The reg_alpha
parameter in XGBoost controls the L1 regularization term, which adds a penalty proportional to the absolute value of the coefficients.
Tuning reg_alpha
can help prevent overfitting by shrinking the coefficients of less important features, leading to a simpler and more generalizable model.
This example demonstrates how to tune the reg_alpha
hyperparameter using grid search with cross-validation to find the optimal value that balances regularization and model performance.
import xgboost as xgb
import numpy as np
from sklearn.datasets import make_regression
from sklearn.model_selection import GridSearchCV, KFold
from sklearn.metrics import mean_squared_error
# Create a synthetic dataset
X, y = make_regression(n_samples=1000, n_features=20, noise=0.1, random_state=42)
# Configure cross-validation
cv = KFold(n_splits=5, shuffle=True, random_state=42)
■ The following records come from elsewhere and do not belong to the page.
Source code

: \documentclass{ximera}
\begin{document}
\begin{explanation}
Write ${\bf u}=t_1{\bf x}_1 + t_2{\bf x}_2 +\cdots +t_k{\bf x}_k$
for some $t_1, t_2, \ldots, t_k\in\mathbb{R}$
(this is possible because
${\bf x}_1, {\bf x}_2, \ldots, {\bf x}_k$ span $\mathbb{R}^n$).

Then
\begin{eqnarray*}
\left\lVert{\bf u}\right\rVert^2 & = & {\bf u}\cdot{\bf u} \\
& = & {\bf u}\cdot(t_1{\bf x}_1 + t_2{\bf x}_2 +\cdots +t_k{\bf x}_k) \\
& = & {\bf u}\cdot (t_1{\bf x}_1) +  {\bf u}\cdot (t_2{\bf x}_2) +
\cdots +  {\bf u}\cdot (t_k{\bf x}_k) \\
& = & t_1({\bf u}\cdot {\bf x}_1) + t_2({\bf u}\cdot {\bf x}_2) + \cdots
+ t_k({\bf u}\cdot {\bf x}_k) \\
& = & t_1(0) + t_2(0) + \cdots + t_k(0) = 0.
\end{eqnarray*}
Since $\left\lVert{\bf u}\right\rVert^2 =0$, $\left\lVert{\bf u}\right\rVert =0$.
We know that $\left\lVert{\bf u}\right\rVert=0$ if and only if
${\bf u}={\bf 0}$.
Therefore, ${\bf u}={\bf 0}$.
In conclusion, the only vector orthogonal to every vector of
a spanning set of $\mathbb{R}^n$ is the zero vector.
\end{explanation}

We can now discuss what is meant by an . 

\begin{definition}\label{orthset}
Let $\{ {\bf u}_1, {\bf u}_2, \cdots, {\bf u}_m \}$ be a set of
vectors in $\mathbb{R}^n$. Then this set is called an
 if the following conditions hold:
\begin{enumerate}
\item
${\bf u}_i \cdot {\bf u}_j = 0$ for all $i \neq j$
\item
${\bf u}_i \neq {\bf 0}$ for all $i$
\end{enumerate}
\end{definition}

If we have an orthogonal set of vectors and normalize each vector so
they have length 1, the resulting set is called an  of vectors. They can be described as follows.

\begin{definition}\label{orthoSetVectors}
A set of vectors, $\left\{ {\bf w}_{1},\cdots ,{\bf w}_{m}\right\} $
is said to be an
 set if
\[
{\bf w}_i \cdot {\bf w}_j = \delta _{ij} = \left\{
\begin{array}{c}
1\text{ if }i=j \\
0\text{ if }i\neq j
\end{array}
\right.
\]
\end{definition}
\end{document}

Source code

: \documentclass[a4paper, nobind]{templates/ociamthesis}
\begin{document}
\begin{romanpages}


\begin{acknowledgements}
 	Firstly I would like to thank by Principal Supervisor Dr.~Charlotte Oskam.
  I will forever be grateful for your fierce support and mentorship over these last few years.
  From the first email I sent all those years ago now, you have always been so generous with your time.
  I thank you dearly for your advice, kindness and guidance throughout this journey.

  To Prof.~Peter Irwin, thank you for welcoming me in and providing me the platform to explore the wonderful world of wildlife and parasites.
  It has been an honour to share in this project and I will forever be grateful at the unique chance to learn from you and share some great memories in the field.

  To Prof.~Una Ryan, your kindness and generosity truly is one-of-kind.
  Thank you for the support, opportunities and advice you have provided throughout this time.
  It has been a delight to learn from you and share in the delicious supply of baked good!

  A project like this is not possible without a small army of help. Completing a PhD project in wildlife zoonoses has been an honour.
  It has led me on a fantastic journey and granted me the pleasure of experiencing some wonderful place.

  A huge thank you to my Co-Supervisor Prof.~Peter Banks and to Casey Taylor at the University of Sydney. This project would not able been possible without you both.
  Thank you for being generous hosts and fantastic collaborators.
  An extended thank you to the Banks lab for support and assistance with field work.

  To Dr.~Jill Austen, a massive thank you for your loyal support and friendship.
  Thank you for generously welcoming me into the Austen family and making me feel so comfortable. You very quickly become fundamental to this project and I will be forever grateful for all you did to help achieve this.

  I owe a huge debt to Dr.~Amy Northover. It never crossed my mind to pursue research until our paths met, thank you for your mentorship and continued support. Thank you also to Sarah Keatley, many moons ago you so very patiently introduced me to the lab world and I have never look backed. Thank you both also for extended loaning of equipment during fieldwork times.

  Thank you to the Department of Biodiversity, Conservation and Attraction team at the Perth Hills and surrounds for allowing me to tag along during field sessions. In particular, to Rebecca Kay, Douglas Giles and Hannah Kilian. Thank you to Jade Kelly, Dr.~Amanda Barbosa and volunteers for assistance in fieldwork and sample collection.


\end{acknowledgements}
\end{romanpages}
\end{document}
# Define hyperparameter grid
param_grid = {
'reg_alpha': [0, 0.1, 0.5, 1, 5, 10]
}
# Set up XGBoost regressor
model = xgb.XGBRegressor(n_estimators=100, learning_rate=0.1, random_state=42)
# Perform grid search
grid_search = GridSearchCV(estimator=model, param_grid=param_grid, cv=cv, scoring='neg_mean_squared_error', n_jobs=-1, verbose=1)
grid_search.fit(X, y)
# Get results
print(f"Best reg_alpha: {grid_search.best_params_['reg_alpha']}")
print(f"Best CV MSE: {-grid_search.best_score_:.4f}")
# Plot reg_alpha vs. MSE
import matplotlib.pyplot as plt
results = grid_search.cv_results_
plt.figure(figsize=(10, 6))
plt.plot(param_grid['reg_alpha'], -results['mean_test_score'], marker='o', linestyle='-', color='b')
plt.fill_between(param_grid['reg_alpha'], -results['mean_test_score'] + results['std_test_score'],
-results['mean_test_score'] - results['std_test_score'], alpha=0.1, color='b')
plt.title('Reg Alpha vs. MSE')
plt.xlabel('Reg Alpha')
plt.ylabel('CV Average MSE')
plt.grid(True)
plt.show()
The resulting plot may look as follows:
In this example, we create a synthetic regression dataset using scikit-learn’s make_regression
function. We then set up a KFold
cross-validation object for splitting the data into training and validation sets.
We define a hyperparameter grid param_grid
that specifies the range of reg_alpha
values we want to test, including 0 (no regularization) and several positive values.
We create an instance of the XGBRegressor
with basic hyperparameters set, such as n_estimators
and learning_rate
. We then perform the grid search using GridSearchCV
, providing the model, parameter grid, cross-validation object, scoring metric (negative mean squared error), and the number of CPU cores to use for parallel computation.
After fitting the grid search object with grid_search.fit(X, y)
, we can access the best reg_alpha
value and the corresponding best cross-validation mean squared error using grid_search.best_params_
and grid_search.best_score_
, respectively.
Finally, we plot the relationship between the reg_alpha
values and the cross-validation average mean squared error scores using matplotlib. We retrieve the results from grid_search.cv_results_
and plot the mean MSE scores along with the standard deviation as error bars. This visualization helps us understand how the choice of reg_alpha
affects the model’s performance and guides us in selecting an appropriate value.
By tuning the reg_alpha
hyperparameter using grid search with cross-validation, we can find the optimal level of L1 regularization that minimizes overfitting and improves the model’s generalization performance.